▶ **About this exercise**
Keep only the lines from the top of the listing through the one with "Doncs això, el", and reproduce them unaltered.

▶ **Provided entries**
──────
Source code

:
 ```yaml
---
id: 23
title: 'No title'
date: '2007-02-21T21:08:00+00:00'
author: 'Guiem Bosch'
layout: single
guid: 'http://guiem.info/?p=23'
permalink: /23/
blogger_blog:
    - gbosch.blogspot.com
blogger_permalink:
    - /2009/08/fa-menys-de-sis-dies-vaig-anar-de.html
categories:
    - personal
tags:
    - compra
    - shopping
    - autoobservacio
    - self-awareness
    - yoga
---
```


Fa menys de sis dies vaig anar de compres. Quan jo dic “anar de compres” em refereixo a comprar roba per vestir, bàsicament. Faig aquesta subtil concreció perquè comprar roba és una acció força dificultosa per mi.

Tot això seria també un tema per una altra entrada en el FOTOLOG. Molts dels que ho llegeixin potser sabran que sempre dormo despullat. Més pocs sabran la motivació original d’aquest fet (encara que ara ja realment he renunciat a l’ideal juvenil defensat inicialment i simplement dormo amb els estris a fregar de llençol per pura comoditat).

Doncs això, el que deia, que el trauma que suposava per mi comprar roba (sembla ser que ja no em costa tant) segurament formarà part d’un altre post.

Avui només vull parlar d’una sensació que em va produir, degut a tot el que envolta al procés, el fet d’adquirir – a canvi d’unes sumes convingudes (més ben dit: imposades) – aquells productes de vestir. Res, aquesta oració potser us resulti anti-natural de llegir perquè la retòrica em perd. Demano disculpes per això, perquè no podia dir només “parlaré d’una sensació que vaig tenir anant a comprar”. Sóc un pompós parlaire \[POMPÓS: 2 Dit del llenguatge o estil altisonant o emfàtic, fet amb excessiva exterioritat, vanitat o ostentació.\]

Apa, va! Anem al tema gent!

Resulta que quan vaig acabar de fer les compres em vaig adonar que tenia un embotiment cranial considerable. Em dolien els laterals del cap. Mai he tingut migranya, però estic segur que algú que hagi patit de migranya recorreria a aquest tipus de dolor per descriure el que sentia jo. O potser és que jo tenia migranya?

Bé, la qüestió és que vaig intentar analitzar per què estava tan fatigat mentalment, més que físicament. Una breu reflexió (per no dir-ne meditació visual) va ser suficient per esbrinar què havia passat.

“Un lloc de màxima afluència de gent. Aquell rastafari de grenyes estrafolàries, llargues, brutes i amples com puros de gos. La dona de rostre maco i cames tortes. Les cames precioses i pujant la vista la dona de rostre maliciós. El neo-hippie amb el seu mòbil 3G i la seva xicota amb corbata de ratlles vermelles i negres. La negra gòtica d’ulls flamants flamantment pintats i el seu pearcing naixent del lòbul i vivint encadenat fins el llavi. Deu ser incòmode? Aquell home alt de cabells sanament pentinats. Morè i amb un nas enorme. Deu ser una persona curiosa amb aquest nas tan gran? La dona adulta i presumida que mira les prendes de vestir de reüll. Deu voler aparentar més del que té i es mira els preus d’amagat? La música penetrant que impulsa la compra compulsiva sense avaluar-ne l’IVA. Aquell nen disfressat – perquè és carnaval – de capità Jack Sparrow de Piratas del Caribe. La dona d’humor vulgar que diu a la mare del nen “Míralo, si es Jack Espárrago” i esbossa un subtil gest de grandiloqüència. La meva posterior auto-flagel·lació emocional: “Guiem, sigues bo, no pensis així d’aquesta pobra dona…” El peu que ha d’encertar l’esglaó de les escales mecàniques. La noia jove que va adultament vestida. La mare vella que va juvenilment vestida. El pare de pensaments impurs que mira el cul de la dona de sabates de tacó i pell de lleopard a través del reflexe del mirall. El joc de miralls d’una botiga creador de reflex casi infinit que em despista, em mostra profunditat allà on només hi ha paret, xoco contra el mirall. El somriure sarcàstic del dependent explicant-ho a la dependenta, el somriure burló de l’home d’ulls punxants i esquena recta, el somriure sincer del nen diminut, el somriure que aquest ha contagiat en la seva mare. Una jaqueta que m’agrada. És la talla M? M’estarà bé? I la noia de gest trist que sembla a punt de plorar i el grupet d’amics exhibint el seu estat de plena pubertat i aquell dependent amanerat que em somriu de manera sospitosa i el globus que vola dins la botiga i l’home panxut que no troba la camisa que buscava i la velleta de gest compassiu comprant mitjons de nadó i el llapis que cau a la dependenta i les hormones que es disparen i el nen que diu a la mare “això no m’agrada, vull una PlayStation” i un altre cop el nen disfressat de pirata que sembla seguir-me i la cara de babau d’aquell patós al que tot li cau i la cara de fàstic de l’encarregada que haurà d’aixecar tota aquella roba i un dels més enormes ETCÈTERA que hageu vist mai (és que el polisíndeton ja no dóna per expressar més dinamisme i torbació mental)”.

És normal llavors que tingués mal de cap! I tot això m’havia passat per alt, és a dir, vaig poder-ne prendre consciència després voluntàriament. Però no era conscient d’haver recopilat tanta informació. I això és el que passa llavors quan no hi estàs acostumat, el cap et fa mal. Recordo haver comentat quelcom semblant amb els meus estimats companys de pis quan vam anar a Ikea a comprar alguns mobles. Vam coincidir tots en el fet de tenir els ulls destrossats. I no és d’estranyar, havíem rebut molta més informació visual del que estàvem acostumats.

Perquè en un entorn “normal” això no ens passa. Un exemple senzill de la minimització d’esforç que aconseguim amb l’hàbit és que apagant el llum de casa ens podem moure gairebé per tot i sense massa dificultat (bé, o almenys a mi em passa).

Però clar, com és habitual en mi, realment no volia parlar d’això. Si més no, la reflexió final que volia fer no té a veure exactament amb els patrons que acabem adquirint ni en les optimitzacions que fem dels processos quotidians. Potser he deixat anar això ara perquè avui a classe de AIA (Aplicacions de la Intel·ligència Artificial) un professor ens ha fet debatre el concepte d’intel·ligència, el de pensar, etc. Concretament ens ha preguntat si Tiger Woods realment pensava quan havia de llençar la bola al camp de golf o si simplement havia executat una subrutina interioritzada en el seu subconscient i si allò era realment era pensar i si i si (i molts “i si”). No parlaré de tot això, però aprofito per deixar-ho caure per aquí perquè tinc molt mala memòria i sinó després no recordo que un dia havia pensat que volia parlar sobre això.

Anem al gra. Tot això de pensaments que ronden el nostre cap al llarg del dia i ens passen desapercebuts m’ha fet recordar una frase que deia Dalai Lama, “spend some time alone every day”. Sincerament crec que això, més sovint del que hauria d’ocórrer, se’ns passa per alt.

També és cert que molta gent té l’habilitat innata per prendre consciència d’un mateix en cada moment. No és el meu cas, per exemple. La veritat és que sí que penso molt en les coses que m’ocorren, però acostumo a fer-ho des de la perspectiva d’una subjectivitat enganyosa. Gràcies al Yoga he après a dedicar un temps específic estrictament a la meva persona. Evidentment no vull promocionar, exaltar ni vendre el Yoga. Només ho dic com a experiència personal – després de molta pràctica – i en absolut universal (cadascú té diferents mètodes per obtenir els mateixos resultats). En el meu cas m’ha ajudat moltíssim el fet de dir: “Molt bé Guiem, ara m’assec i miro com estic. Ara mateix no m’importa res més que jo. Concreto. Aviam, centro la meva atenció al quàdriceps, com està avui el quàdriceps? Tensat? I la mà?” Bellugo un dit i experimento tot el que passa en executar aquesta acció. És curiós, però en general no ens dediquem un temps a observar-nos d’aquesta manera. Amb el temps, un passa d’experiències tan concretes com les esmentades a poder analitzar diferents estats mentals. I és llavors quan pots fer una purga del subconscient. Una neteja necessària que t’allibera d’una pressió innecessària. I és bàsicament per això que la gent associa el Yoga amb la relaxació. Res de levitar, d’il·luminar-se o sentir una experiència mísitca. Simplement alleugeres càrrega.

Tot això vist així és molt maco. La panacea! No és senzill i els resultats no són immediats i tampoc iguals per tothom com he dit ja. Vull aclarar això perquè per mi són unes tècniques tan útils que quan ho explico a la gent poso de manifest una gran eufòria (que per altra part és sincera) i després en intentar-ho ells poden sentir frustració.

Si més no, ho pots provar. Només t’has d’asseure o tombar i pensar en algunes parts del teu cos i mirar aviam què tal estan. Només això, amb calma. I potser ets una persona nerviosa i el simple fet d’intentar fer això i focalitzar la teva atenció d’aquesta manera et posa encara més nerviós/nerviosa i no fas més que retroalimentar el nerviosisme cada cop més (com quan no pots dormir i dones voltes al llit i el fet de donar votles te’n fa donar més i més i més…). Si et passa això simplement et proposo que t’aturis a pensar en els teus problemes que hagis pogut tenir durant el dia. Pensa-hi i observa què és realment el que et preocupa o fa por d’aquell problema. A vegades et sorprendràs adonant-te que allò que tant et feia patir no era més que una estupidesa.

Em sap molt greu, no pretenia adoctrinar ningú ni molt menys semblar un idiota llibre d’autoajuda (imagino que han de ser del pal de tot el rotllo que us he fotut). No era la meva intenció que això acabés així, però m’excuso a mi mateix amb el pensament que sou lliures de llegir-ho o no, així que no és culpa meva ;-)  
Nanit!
──────
▶ **Solution**
Source code

:
 ```yaml
---
id: 23
title: 'No title'
date: '2007-02-21T21:08:00+00:00'
author: 'Guiem Bosch'
layout: single
guid: 'http://guiem.info/?p=23'
permalink: /23/
blogger_blog:
    - gbosch.blogspot.com
blogger_permalink:
    - /2009/08/fa-menys-de-sis-dies-vaig-anar-de.html
categories:
    - personal
tags:
    - compra
    - shopping
    - autoobservacio
    - self-awareness
    - yoga
---
```


Fa menys de sis dies vaig anar de compres. Quan jo dic “anar de compres” em refereixo a comprar roba per vestir, bàsicament. Faig aquesta subtil concreció perquè comprar roba és una acció força dificultosa per mi.

Tot això seria també un tema per una altra entrada en el FOTOLOG. Molts dels que ho llegeixin potser sabran que sempre dormo despullat. Més pocs sabran la motivació original d’aquest fet (encara que ara ja realment he renunciat a l’ideal juvenil defensat inicialment i simplement dormo amb els estris a fregar de llençol per pura comoditat).

Doncs això, el que deia, que el trauma que suposava per mi comprar roba (sembla ser que ja no em costa tant) segurament formarà part d’un altre post.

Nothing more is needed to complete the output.